Document images with source code
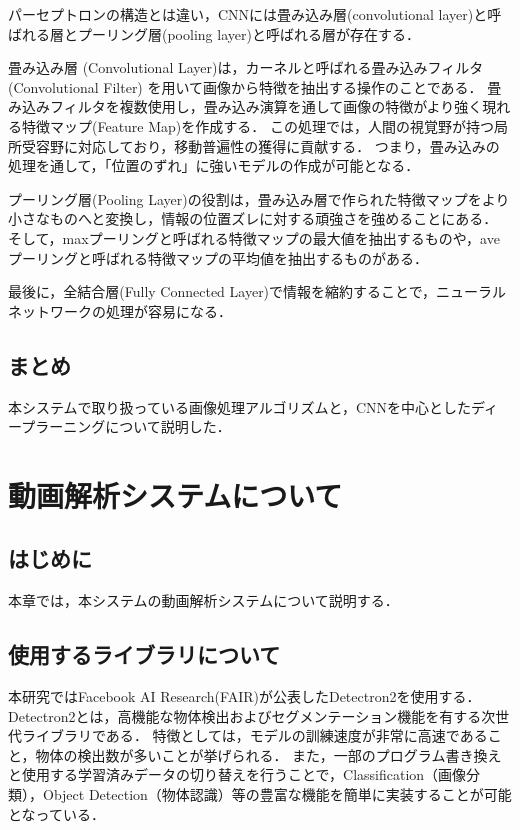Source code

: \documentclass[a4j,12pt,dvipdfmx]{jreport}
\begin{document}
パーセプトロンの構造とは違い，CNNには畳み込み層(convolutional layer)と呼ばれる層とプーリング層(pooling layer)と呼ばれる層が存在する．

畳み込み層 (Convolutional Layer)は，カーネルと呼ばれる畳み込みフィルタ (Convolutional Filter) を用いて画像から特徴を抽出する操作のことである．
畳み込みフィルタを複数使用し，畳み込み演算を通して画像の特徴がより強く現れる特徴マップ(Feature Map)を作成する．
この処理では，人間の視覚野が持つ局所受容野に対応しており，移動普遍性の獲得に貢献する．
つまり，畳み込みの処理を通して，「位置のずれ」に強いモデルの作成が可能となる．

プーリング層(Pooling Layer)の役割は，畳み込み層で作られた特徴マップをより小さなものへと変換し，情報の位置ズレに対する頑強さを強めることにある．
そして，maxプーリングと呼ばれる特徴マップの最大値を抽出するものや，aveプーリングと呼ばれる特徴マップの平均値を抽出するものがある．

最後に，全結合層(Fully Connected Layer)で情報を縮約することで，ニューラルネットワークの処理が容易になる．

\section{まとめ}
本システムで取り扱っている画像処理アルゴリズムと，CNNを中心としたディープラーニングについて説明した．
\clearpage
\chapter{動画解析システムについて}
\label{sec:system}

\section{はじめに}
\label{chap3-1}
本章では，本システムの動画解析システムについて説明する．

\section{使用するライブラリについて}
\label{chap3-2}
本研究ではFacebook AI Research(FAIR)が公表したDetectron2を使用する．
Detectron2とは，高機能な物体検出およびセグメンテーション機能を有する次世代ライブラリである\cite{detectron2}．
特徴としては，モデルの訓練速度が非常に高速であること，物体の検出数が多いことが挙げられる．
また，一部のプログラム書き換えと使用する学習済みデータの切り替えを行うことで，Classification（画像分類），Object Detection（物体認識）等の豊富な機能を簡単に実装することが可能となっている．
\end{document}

* * *

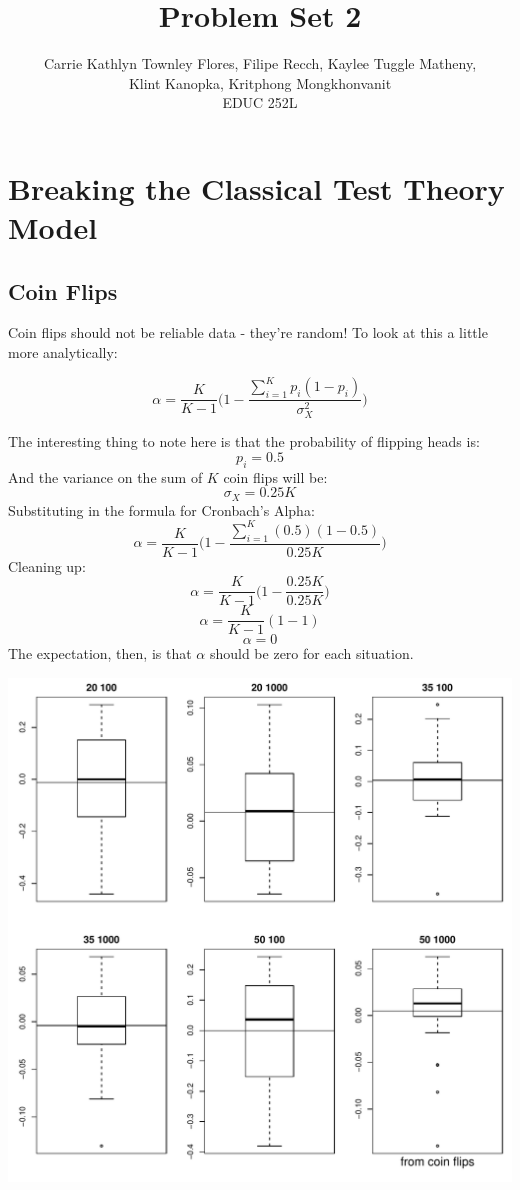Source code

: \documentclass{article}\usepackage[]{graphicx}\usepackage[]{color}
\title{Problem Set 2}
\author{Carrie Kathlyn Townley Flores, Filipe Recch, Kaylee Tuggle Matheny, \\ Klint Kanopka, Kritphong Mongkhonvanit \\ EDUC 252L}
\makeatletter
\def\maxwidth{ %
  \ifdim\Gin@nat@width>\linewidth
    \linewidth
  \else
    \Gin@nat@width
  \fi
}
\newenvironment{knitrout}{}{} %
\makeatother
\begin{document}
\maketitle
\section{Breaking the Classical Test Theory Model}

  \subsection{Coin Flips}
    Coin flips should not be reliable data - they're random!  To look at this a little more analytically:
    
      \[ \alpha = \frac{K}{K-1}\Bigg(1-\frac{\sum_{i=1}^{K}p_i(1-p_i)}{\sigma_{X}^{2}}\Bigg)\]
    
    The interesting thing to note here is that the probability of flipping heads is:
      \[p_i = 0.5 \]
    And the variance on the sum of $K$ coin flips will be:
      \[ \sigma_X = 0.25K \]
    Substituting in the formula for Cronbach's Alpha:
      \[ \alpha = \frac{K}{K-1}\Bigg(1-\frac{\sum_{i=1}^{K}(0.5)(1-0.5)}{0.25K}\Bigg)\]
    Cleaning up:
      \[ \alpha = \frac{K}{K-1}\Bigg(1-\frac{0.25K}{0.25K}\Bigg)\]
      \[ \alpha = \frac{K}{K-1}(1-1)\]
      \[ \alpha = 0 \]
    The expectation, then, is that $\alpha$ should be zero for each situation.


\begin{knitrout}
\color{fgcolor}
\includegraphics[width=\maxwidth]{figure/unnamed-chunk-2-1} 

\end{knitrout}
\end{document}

---

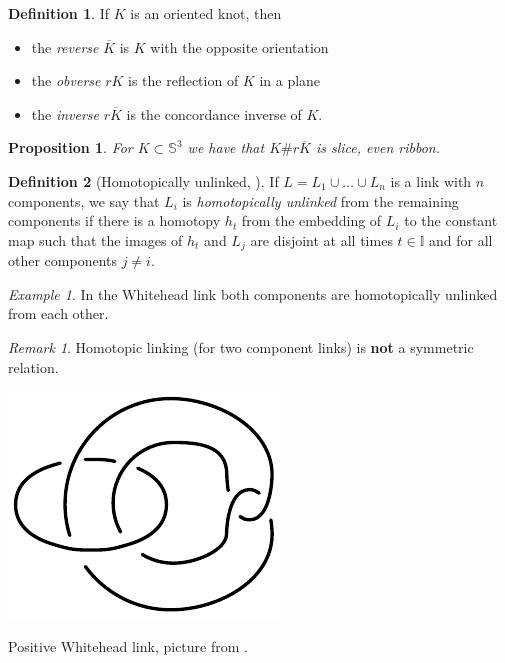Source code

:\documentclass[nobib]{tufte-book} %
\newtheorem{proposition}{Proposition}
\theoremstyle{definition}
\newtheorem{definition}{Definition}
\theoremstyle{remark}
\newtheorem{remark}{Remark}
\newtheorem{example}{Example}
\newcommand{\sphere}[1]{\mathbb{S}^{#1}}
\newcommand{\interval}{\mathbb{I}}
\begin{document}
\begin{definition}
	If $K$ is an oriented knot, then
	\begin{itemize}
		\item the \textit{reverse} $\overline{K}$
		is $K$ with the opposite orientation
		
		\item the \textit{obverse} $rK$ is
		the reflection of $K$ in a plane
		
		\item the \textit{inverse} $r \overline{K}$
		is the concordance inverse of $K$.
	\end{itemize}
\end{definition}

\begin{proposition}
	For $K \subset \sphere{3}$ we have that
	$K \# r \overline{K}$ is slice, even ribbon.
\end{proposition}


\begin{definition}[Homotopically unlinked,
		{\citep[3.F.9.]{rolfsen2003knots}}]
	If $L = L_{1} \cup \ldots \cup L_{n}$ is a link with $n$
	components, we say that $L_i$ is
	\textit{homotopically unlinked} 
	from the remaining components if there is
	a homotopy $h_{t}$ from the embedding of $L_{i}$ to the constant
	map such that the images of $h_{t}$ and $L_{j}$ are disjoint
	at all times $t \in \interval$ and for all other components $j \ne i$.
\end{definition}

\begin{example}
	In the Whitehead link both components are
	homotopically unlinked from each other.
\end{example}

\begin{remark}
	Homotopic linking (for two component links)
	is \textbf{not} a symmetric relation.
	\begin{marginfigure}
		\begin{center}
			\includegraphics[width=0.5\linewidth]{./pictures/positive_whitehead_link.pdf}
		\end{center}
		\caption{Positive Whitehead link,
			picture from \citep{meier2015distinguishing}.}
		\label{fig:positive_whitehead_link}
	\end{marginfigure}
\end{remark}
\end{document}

**PROBLEM DESCRIPTION**.
Copy the lines of the entries above that mention "overline".

**OUTPUT FOR THIS EXERCISE**.
		\item the \textit{reverse} $\overline{K}$
		\item the \textit{inverse} $r \overline{K}$
	$K \# r \overline{K}$ is slice, even ribbon.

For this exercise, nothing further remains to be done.